**Task goal:** In the records that follow, locate every line with "label" and extract it.

(Information shown begins)

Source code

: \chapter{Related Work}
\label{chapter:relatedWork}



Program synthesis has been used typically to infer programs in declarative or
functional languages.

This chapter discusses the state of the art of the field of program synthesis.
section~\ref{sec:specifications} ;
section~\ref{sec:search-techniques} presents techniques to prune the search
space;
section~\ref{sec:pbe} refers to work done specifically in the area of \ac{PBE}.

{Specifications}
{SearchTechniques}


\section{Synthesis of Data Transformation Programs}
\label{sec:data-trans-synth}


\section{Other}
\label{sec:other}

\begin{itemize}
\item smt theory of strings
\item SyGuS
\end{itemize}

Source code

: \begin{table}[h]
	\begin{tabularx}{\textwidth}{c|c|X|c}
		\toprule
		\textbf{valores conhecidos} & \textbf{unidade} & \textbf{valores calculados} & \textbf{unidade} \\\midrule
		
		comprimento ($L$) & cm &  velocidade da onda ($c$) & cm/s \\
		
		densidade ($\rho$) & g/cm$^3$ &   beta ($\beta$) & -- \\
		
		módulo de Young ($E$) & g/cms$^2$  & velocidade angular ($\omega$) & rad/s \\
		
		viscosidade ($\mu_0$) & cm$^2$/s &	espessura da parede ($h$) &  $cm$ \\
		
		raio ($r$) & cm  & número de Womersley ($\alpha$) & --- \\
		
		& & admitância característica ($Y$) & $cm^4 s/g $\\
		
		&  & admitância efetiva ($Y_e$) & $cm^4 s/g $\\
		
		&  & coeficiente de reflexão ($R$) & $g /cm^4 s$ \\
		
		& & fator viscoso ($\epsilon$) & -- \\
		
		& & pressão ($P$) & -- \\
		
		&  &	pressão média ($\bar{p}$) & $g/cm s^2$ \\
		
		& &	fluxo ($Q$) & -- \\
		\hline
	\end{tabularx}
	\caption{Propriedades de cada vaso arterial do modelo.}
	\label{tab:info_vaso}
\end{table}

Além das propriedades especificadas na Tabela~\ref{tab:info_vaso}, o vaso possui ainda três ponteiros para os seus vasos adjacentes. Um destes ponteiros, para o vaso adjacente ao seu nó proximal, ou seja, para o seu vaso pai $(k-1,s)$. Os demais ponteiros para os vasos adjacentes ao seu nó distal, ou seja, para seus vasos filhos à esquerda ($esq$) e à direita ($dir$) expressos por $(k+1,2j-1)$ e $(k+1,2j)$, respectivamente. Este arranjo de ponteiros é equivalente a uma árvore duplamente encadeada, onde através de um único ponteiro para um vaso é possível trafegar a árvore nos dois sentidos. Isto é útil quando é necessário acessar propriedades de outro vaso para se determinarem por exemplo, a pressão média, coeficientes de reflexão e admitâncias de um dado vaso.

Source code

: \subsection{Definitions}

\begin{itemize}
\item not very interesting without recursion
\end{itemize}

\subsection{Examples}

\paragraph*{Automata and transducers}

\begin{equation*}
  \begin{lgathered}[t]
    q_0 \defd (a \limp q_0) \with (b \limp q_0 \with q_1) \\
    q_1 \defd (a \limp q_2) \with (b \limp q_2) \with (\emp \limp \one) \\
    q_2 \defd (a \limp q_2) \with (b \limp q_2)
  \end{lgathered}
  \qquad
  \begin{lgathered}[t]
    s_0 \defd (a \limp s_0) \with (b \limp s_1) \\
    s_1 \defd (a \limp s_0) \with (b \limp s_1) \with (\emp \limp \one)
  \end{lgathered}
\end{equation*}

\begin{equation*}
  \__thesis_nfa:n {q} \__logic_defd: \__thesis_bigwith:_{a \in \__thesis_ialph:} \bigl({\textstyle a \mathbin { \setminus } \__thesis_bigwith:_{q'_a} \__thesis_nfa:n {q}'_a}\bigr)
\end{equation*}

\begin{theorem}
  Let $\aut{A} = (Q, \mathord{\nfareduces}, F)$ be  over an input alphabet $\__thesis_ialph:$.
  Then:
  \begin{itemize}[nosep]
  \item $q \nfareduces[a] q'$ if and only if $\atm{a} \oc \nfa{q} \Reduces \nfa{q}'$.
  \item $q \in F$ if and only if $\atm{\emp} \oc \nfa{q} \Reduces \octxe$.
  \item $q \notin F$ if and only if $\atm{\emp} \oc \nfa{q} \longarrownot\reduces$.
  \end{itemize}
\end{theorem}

(Information shown ends)

**Response box:**
\label{chapter:relatedWork}
\label{sec:data-trans-synth}
\label{sec:other}
	\label{tab:info_vaso}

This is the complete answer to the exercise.